• Jan 28th 2010 at 11:56AM
  • 52
2011 BMW 335is - Click above for high-res image gallery

It's fair to say that few automobiles have ridden atop their segment for as long as the BMW 3 Series has managed. Admittedly, there have been occasional frights from other German automakers or the odd Asian upstart, but it's as if Munich's engineers long ago brokered some sweetheart deal with the devil, so total has been the range's dominance. All of which has made it particularly tough for U.S. enthusiasts, as we've seen seemingly dozens of tempting higher performance specials and intriguingly efficient offerings pop up over in Europe and elsewhere, yet these models never seem to make their way into U.S. showrooms. Forgive us, then, for being slightly giddy at the prospect of this 335is, the first North American exclusive 3 Series in, well... eons.

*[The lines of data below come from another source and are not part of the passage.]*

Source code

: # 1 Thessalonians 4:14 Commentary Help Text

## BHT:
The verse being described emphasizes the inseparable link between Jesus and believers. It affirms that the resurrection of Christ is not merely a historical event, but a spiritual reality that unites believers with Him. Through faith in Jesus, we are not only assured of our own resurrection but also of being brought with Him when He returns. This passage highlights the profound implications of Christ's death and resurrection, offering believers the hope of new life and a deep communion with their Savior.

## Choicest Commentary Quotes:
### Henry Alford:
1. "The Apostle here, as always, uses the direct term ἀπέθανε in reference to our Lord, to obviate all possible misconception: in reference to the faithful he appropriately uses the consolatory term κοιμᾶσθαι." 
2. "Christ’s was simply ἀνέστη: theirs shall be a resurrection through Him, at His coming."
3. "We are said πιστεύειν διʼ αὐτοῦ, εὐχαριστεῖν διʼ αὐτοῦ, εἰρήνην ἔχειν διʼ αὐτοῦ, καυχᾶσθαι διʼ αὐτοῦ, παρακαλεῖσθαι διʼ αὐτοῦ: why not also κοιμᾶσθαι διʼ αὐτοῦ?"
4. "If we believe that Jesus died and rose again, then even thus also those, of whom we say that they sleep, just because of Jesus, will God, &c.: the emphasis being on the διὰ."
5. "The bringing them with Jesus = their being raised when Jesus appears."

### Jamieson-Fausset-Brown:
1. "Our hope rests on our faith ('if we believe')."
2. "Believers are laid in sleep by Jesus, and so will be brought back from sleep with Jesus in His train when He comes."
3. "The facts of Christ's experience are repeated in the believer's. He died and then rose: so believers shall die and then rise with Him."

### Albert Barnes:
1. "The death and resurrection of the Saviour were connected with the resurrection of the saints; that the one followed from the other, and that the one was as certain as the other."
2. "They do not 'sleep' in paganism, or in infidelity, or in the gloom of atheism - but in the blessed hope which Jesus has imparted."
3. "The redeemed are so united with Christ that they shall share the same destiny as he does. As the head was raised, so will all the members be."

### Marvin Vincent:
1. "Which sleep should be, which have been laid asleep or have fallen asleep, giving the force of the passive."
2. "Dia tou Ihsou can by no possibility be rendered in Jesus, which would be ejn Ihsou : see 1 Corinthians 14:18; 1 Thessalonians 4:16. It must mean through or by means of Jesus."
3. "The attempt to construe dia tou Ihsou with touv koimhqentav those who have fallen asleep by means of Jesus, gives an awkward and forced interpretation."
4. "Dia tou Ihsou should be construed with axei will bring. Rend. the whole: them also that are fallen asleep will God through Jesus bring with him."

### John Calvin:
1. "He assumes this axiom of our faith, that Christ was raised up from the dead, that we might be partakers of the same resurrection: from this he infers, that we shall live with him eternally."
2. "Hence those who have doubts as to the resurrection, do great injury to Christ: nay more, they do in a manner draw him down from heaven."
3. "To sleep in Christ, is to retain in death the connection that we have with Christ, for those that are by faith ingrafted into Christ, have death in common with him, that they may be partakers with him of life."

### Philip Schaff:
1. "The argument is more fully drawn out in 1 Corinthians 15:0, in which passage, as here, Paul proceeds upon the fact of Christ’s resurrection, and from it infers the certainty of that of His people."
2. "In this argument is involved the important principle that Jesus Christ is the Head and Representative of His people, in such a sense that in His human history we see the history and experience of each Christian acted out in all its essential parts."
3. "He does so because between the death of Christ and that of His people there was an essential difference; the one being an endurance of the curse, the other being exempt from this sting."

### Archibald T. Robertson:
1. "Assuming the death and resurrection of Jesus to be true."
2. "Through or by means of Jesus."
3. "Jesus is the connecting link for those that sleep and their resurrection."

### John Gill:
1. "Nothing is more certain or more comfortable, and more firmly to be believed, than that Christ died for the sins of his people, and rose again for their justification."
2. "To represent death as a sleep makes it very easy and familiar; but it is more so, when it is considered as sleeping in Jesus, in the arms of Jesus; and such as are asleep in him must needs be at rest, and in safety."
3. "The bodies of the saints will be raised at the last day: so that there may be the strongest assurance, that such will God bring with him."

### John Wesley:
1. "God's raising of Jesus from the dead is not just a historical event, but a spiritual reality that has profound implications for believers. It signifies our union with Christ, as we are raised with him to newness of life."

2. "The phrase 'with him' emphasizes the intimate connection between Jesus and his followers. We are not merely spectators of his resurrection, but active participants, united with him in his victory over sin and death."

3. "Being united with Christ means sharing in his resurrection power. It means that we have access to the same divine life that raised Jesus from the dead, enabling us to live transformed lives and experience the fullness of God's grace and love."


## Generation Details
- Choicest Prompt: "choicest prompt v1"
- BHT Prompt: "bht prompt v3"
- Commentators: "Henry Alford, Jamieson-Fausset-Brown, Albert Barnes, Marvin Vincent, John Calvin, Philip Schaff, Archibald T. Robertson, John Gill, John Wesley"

Based on the freshly facelifted sixth-generation 3 Series, the 2011 335is will be available in both coupe and folding hardtop convertible forms beginning this spring – but we just couldn't wait that long to get behind the wheel. Thankfully, BMW was kind enough to slip us the keys to a pre-production example on Portugal's Estoril raceway as a dessert course of sorts at the launch of their new 5 Series sedan. Follow the jump to read our full slate of impressions.

Photos by Chris Paukert / Copyright ©2010 Weblogs, Inc. / BMW

Interestingly, having just sat through a press conference detailing the many virtues of the 5 Series' new 3.0-liter N55 single-turbo inline six, we were a bit surprised to hear that the 335is harbors a newly developed iteration of the "old" twin-turbo N54. Surprised, yes, but not disheartened, as we'd still happily get out of bed for an N54-powered waterpick.

BMW is positioning the 335is as an appealing option for club racers – presumably those who can't afford an M3 – and for those who normally raid the aftermarket's parts bin. To that end, Bimmer's boffins haven't just fortified the boost and left the rest of the drivetrain package to fend for itself – they've fitted a higher-capacity cooling fan, mounted a supplementary radiator behind the left air intake and bungeed an oil cooler on the right side for good measure. To take advantage of the system's more robust cooling capabilities, a resculpted lower fascia with bigger inlets has also been specified. And although our prototype tester doesn't show it, by the time they reach dealerships, BMW promises that only models with the folding hardtop will receive foglamps – the coupe's will have been purged in favor of larger air openings.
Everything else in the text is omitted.